[Material for this task — start]

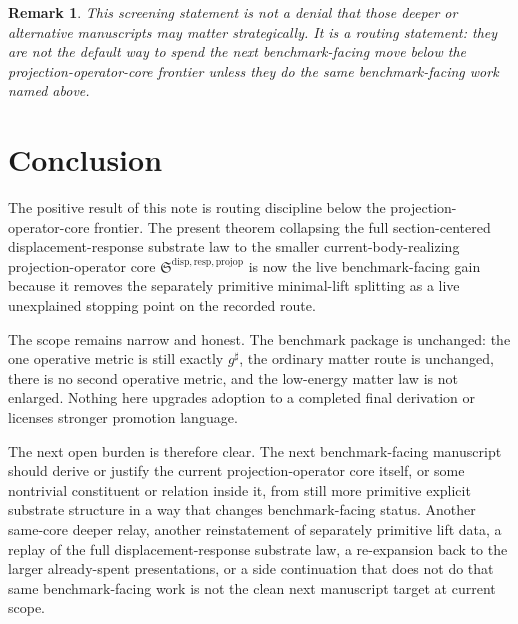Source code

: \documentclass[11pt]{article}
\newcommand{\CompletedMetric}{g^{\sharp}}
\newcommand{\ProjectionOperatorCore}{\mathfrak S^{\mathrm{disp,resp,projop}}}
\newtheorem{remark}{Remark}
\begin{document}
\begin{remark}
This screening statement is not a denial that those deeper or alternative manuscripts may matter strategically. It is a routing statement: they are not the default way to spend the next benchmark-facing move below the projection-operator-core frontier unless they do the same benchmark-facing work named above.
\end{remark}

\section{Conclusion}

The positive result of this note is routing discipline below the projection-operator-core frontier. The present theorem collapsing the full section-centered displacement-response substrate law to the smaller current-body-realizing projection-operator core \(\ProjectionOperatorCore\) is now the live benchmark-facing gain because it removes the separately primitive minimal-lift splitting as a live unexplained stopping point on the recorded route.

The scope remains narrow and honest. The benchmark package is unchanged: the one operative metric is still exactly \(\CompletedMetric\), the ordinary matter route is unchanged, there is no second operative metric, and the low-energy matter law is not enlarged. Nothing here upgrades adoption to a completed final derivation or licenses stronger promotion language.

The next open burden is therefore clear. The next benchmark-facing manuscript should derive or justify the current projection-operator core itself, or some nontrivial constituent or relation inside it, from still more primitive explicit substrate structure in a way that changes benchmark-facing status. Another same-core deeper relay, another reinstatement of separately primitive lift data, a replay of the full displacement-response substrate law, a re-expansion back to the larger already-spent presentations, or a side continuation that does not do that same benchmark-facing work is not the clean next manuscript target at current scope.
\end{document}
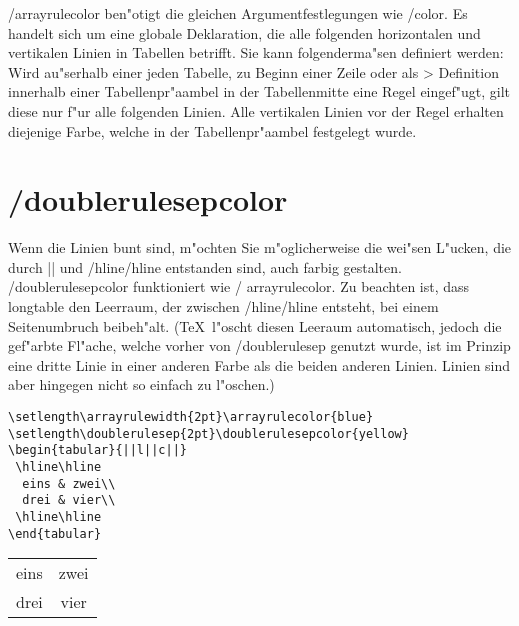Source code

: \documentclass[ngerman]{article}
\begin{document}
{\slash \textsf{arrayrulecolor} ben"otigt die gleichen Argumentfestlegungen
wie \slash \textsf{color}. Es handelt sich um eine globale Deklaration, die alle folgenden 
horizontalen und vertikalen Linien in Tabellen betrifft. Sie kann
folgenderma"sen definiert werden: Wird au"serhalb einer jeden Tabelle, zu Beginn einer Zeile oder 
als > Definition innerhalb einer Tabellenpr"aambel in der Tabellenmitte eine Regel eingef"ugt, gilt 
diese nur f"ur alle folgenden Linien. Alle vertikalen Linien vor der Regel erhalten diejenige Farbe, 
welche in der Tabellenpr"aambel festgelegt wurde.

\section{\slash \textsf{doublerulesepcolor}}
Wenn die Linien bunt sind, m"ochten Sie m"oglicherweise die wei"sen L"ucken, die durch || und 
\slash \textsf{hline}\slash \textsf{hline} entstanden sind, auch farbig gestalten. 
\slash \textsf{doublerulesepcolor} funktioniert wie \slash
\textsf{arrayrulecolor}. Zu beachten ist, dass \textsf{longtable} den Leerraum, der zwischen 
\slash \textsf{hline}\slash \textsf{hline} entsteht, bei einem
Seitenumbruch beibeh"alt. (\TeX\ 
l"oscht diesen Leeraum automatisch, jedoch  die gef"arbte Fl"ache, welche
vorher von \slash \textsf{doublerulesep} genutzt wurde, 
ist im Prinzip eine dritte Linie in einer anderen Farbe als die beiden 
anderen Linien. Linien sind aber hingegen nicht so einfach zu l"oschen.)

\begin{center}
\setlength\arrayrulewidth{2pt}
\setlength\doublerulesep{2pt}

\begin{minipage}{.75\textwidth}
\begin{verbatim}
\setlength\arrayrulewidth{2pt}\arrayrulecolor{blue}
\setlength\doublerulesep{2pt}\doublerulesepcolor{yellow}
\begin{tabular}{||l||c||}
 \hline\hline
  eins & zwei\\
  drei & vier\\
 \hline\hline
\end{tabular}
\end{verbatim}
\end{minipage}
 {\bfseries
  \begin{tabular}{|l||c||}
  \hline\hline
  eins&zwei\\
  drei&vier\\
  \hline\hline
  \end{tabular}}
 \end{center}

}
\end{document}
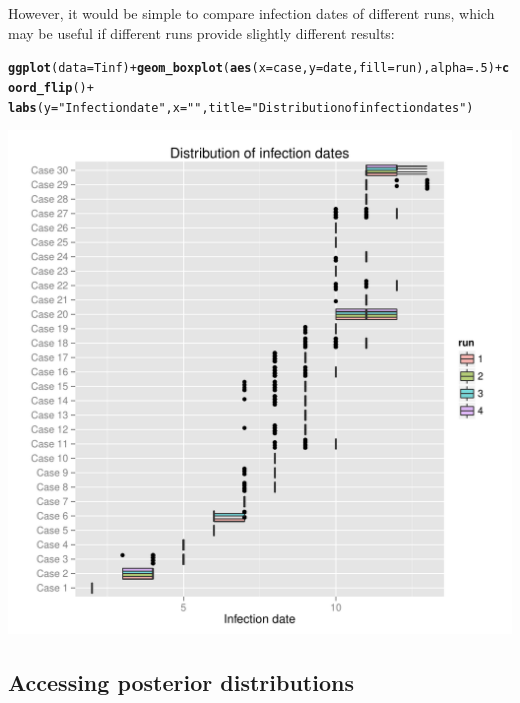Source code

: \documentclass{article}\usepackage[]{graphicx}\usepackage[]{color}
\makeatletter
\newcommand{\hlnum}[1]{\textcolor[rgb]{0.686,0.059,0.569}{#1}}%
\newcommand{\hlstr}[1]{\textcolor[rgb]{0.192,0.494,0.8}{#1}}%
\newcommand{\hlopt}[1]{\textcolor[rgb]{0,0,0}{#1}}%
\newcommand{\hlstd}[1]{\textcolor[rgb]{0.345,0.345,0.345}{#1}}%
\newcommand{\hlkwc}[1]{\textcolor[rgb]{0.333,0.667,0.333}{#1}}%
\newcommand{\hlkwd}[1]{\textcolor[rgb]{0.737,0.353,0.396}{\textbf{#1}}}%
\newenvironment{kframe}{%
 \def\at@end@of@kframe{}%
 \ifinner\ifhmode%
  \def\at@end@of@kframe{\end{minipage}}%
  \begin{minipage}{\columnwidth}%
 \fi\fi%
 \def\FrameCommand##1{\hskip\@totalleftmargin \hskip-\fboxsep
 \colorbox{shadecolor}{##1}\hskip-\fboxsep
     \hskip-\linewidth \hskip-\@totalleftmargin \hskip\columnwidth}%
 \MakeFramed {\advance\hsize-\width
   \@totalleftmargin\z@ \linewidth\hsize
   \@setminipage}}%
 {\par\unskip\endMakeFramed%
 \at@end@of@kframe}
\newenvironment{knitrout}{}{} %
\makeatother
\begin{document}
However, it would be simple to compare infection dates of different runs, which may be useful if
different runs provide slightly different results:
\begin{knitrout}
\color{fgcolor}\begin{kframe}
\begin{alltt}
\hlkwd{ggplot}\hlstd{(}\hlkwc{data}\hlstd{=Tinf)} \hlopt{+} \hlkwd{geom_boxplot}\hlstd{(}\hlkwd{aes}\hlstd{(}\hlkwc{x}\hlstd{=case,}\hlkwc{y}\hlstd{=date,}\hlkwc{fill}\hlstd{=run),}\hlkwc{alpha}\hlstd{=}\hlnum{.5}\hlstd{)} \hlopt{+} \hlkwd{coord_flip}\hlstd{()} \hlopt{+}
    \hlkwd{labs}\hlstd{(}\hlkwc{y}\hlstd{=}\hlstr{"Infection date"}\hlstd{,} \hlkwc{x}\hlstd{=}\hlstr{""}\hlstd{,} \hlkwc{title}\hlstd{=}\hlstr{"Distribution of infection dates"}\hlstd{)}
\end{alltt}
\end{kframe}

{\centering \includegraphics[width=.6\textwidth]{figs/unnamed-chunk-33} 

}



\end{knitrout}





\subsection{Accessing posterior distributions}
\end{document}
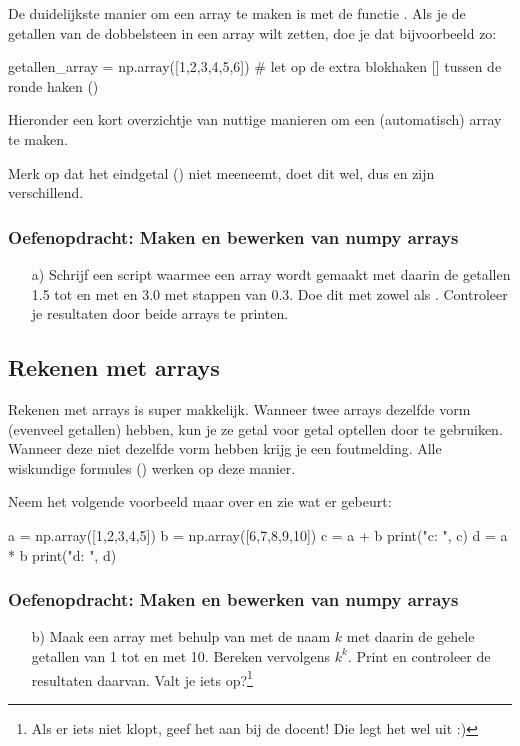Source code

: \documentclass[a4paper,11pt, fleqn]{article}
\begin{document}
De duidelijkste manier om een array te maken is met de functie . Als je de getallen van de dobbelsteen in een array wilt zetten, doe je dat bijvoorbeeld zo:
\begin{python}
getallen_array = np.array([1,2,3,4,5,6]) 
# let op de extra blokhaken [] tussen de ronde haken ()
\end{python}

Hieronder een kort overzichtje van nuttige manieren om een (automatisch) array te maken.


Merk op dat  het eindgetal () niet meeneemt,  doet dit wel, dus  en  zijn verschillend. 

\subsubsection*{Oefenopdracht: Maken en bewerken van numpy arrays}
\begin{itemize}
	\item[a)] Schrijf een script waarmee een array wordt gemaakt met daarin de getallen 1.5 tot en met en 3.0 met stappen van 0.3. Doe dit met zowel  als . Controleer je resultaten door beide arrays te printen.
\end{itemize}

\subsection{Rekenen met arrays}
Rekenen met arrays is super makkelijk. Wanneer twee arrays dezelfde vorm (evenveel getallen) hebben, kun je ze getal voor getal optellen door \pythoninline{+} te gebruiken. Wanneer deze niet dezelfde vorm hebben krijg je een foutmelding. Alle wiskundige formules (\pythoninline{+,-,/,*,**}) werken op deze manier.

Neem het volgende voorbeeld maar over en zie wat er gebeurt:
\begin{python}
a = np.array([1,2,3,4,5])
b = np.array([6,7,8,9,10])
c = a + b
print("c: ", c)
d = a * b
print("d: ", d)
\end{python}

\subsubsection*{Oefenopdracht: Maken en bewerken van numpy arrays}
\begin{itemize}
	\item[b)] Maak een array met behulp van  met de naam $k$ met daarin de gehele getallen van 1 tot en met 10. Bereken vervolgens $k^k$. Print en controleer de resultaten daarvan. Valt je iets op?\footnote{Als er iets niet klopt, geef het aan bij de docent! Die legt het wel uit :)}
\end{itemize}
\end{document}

[Material for this task — finish]
[Material for this task — start]

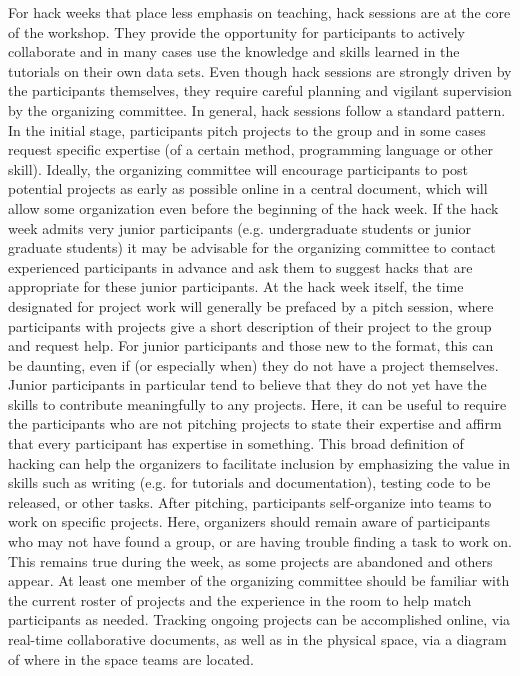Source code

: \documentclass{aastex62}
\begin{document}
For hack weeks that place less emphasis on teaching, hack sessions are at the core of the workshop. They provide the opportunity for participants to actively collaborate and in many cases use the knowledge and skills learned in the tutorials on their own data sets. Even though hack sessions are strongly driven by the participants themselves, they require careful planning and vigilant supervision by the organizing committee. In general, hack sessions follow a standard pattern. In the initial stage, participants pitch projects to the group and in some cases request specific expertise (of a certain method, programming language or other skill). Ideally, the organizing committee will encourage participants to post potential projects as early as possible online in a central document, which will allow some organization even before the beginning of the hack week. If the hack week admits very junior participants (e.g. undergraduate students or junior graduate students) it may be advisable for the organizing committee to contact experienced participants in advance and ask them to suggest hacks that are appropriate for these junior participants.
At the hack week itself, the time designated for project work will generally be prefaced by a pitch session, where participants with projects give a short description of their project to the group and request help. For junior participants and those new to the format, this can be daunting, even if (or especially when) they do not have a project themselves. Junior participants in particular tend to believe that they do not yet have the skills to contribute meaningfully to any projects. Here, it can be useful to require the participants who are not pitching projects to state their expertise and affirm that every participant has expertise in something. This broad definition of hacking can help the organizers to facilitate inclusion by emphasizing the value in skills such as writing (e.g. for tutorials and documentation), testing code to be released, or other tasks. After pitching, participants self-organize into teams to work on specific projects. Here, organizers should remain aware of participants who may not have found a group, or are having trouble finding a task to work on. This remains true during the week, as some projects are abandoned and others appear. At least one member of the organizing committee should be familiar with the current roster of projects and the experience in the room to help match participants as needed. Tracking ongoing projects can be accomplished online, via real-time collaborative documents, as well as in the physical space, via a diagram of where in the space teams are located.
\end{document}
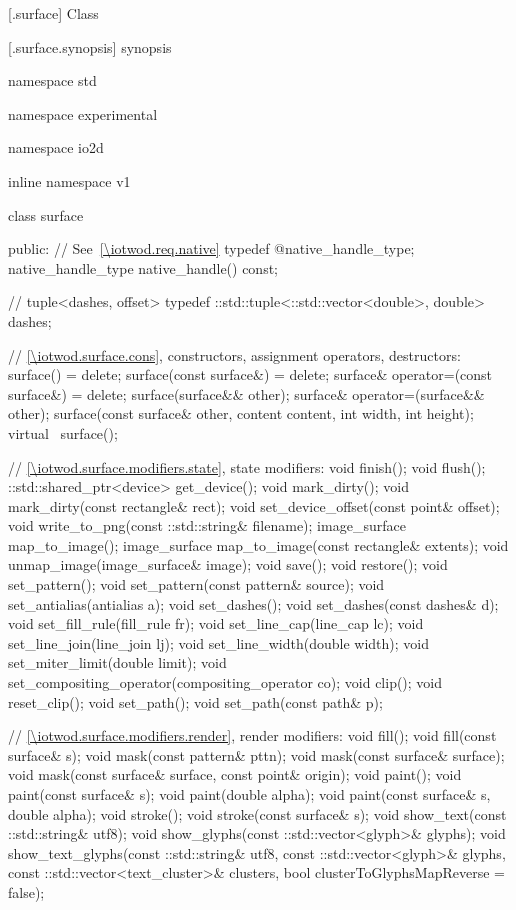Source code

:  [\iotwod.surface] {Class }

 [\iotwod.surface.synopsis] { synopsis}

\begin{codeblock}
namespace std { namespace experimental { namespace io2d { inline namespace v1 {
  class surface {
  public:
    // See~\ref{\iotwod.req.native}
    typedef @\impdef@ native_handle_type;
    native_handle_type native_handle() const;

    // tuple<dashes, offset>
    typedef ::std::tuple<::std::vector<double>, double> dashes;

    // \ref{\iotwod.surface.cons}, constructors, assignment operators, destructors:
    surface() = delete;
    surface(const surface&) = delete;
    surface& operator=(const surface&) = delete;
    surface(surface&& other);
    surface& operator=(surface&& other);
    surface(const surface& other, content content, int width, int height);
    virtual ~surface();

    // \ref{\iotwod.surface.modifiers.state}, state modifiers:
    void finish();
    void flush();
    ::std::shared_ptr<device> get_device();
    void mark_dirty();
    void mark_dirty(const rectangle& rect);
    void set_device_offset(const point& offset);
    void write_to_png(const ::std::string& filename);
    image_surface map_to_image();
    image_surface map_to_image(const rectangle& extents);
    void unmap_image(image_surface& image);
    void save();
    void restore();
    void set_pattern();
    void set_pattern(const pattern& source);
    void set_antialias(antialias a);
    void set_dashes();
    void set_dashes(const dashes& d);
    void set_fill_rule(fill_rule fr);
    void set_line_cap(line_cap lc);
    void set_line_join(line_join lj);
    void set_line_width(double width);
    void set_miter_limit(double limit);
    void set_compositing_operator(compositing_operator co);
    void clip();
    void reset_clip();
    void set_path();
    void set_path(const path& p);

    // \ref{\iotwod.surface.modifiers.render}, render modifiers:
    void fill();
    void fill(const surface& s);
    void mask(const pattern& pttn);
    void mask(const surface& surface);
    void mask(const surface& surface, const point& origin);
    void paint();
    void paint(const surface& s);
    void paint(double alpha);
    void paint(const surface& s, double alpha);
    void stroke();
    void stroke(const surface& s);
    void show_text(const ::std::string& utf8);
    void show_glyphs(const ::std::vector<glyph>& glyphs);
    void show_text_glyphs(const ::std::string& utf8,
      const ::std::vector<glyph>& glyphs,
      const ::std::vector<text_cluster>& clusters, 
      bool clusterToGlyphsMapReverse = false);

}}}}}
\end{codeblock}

[Material for this task — finish]
[Material for this task — start]

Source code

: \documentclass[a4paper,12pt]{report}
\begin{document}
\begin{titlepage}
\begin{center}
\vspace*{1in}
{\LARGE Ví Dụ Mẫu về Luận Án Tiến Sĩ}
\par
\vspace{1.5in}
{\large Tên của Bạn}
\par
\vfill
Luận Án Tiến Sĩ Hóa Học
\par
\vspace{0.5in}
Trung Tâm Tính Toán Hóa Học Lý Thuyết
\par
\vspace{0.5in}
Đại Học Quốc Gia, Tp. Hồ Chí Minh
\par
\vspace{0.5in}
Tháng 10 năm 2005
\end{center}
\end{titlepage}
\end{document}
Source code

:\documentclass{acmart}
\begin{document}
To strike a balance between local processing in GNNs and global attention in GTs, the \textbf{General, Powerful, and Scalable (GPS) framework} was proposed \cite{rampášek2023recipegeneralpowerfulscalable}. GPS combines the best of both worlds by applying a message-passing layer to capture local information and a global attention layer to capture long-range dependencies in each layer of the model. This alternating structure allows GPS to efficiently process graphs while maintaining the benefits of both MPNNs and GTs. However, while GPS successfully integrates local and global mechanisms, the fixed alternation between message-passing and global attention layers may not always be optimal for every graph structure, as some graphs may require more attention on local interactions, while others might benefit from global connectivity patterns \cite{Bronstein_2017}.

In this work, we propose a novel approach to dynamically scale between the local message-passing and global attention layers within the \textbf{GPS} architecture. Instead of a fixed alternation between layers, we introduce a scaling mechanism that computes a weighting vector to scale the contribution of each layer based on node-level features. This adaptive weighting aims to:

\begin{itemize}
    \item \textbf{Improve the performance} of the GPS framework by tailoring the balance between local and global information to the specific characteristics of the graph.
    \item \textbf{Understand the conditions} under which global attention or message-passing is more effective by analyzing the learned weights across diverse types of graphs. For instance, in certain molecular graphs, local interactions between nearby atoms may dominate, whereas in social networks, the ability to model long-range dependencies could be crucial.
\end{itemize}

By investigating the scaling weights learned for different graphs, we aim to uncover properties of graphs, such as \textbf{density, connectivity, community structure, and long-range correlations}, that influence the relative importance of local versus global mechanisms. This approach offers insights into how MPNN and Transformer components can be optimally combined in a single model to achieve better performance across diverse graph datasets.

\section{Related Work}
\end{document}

[Material for this task — finish]

What to work on —
Take each line above that contains "welche" and copy it out.

Answer area —
welche in der Tabellenpr"aambel festgelegt wurde.
l"oscht diesen Leeraum automatisch, jedoch  die gef"arbte Fl"ache, welche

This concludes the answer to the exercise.